In the last IoT blog, we covered the benefits of software optimization since IoT hardware is generally stationary and the cost to manually change sensors and devices as regularly as a laptop or smart phone isn’t feasible. The eco-system around the hardware needs to be as future proof as possible.
Apart from software, another big leap forward has been due to the impact of Cloud Computing on IoT processing capacity.
The Impact of Cloud Computing
Let’s rewind, in the 1970s and 80s, it was popular for businesses to rent time using room-sized mainframe computer systems. These systems were extremely large and expensive, so it didn’t make sense financially for businesses to own the computing power themselves. Instead, they were owned by large corporations, government agencies, and universities.
The arrival of microprocessor technology allowed for great reductions in size and expense, leading to the advent of personal computing and suddenly businesses could bring computation in-house. However, as high-speed connections have become widespread, the trend has reversed: businesses are once again renting computing power from other organizations.

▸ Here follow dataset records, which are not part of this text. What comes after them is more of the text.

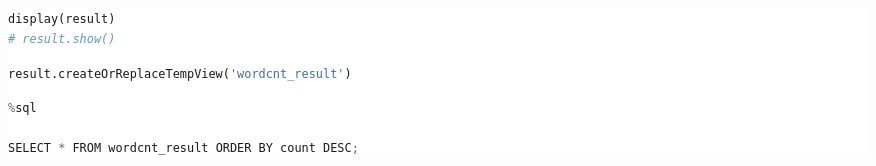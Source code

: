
 ```python
display(result)
# result.show()
```

```python
result.createOrReplaceTempView('wordcnt_result')
```

```python
%sql

SELECT * FROM wordcnt_result ORDER BY count DESC;
```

Instead of buying expensive hardware for storage and processing in-house, it’s easy to rent processing capacity for cheap in 'the cloud'. The cloud is a huge, interconnected network of powerful servers that performs services for businesses and for people. The largest cloud providers are Amazon, Microsoft, and Google, who have huge farms of servers that they rent to businesses as part of their cloud services. The economies of scale achieved by these key players makes buying and maintaining in-house servers a difficult proposition. Computing horsepower is steadily and uninterruptedly going up every year, the cost of outdated servers can damage a business not only financially but can also hinder success, since competitors can use more processing power on-call available through the computing giants.

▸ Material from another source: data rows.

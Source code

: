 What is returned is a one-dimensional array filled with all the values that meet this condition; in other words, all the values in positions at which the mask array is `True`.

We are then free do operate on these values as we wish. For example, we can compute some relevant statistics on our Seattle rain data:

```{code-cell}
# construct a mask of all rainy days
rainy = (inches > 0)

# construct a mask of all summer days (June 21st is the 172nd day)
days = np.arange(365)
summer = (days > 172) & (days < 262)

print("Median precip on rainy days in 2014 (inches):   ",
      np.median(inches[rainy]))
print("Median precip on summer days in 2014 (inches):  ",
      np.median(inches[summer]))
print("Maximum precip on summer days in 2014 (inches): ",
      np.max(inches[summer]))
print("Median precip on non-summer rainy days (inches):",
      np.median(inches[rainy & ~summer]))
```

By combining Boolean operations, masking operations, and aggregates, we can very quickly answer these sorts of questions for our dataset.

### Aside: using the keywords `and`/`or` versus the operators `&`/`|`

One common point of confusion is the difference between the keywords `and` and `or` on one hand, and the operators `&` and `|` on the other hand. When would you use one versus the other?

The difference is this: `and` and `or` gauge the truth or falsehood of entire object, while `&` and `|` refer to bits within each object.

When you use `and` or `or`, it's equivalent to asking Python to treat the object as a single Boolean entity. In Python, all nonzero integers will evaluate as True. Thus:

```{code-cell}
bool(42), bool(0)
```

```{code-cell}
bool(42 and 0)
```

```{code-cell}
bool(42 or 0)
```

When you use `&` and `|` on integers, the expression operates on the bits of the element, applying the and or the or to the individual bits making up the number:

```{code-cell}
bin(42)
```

Most businesses have variable needs, most of the time they don’t need much computing, but every now and then they need a lot. Cloud computing is an effective solution since you can simply pay for what you need.
When it comes to ordinary consumers, we use these cloud services all of the time. You might store your files in OneDrive instead of on your personal computer. OneDrive uses Microsoft’s Azure services. Spotify for example uses Amazon’s cloud services to stream music onto your device instead of locally storing it. Generally, something that happens “in the cloud” is any activity that takes place over an internet connection instead of on the device itself.
Cloud computing is an integral part of IoT ecosystems as devices are required to be as cheap as possible, and ‘outsource’ the processing of the information they are collecting. This allows for cheaper per unit costs and access to cloud computing on a scalable and as needed basis.
Using the cloud also allows for high scalability. When you have hundreds, thousands, or even millions of sensors/devices, putting large amounts of computational power on each sensor/device would be extremely expensive and energy intensive. Instead, data can be passed to the cloud from all these sensors and processed there in aggregate.
For much of IoT, the brain of the system is in the cloud. Sensors/devices collect data and perform actions, but the processing/commanding/analytics aka the “smart stuff", happens in the cloud.